THE PROBLEM: Of all the lines in the records below, copy only those that contain the string "from".

MATERIAL TO PROCESS below:

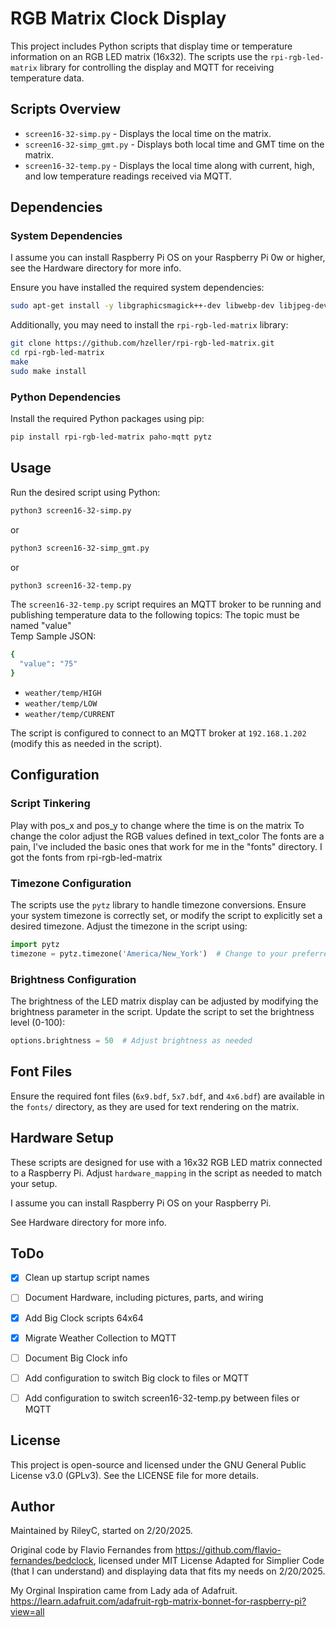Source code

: 
# RGB Matrix Clock Display

This project includes Python scripts that display time or temperature information on an RGB LED matrix (16x32). The scripts use the `rpi-rgb-led-matrix` library for controlling the display and MQTT for receiving temperature data.  

## Scripts Overview

- `screen16-32-simp.py` - Displays the local time on the matrix.
- `screen16-32-simp_gmt.py` - Displays both local time and GMT time on the matrix.
- `screen16-32-temp.py` - Displays the local time along with current, high, and low temperature readings received via MQTT.

## Dependencies

### System Dependencies
I assume you can install Raspberry Pi OS on your Raspberry Pi 0w or higher, see the Hardware directory for more info.

Ensure you have installed the required system dependencies:

```bash
sudo apt-get install -y libgraphicsmagick++-dev libwebp-dev libjpeg-dev libpng-dev libtiff-dev libfreetype6-dev
```

Additionally, you may need to install the `rpi-rgb-led-matrix` library:

```bash
git clone https://github.com/hzeller/rpi-rgb-led-matrix.git
cd rpi-rgb-led-matrix
make
sudo make install
```

### Python Dependencies
Install the required Python packages using pip:

```bash
pip install rpi-rgb-led-matrix paho-mqtt pytz
```


## Usage

Run the desired script using Python:

```bash
python3 screen16-32-simp.py
```

or

```bash
python3 screen16-32-simp_gmt.py
```

or

```bash
python3 screen16-32-temp.py
```

The `screen16-32-temp.py` script requires an MQTT broker to be running and publishing temperature data to the following topics:
The topic must be named "value"  
Temp Sample JSON:

```bash
{
  "value": "75"
}

```

- `weather/temp/HIGH`
- `weather/temp/LOW`
- `weather/temp/CURRENT`

The script is configured to connect to an MQTT broker at `192.168.1.202` (modify this as needed in the script).

## Configuration

### Script Tinkering
Play with pos_x and pos_y to change where the time is on the matrix
To change the color adjust the RGB values defined in text_color
The fonts are a pain, I've included the basic ones that work for me in the "fonts" directory.
I got the fonts from rpi-rgb-led-matrix


### Timezone Configuration
The scripts use the `pytz` library to handle timezone conversions. Ensure your system timezone is correctly set, or modify the script to explicitly set a desired timezone. Adjust the timezone in the script using:

```python
import pytz
timezone = pytz.timezone('America/New_York')  # Change to your preferred timezone
```

### Brightness Configuration
The brightness of the LED matrix display can be adjusted by modifying the brightness parameter in the script. Update the script to set the brightness level (0-100):

```python
options.brightness = 50  # Adjust brightness as needed
```

## Font Files
Ensure the required font files (`6x9.bdf`, `5x7.bdf`, and `4x6.bdf`) are available in the `fonts/` directory, as they are used for text rendering on the matrix.

## Hardware Setup
These scripts are designed for use with a 16x32 RGB LED matrix connected to a Raspberry Pi. Adjust `hardware_mapping` in the script as needed to match your setup.

I assume you can install Raspberry Pi OS on your Raspberry Pi.

See Hardware directory for more info.

## ToDo
- [x] Clean up startup script names
- [ ] Document Hardware, including pictures, parts, and wiring
- [x] Add Big Clock scripts 64x64
- [x] Migrate Weather Collection to MQTT
- [ ] Document Big Clock info
- [ ] Add configuration to switch Big clock to files or MQTT
- [ ] Add configuration to switch screen16-32-temp.py between files or MQTT


## License
This project is open-source and licensed under the GNU General Public License v3.0 (GPLv3). See the LICENSE file for more details.

## Author
Maintained by RileyC, started on 2/20/2025.

 Original code by Flavio Fernandes from https://github.com/flavio-fernandes/bedclock, licensed under MIT License
 Adapted for Simplier Code (that I can understand) and displaying data that fits my needs on 2/20/2025.

My Orginal Inspiration came from Lady ada of Adafruit.
https://learn.adafruit.com/adafruit-rgb-matrix-bonnet-for-raspberry-pi?view=all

End of MATERIAL TO PROCESS.

EXERCISE ANSWER:
I got the fonts from rpi-rgb-led-matrix
 Original code by Flavio Fernandes from https://github.com/flavio-fernandes/bedclock, licensed under MIT License
My Orginal Inspiration came from Lady ada of Adafruit.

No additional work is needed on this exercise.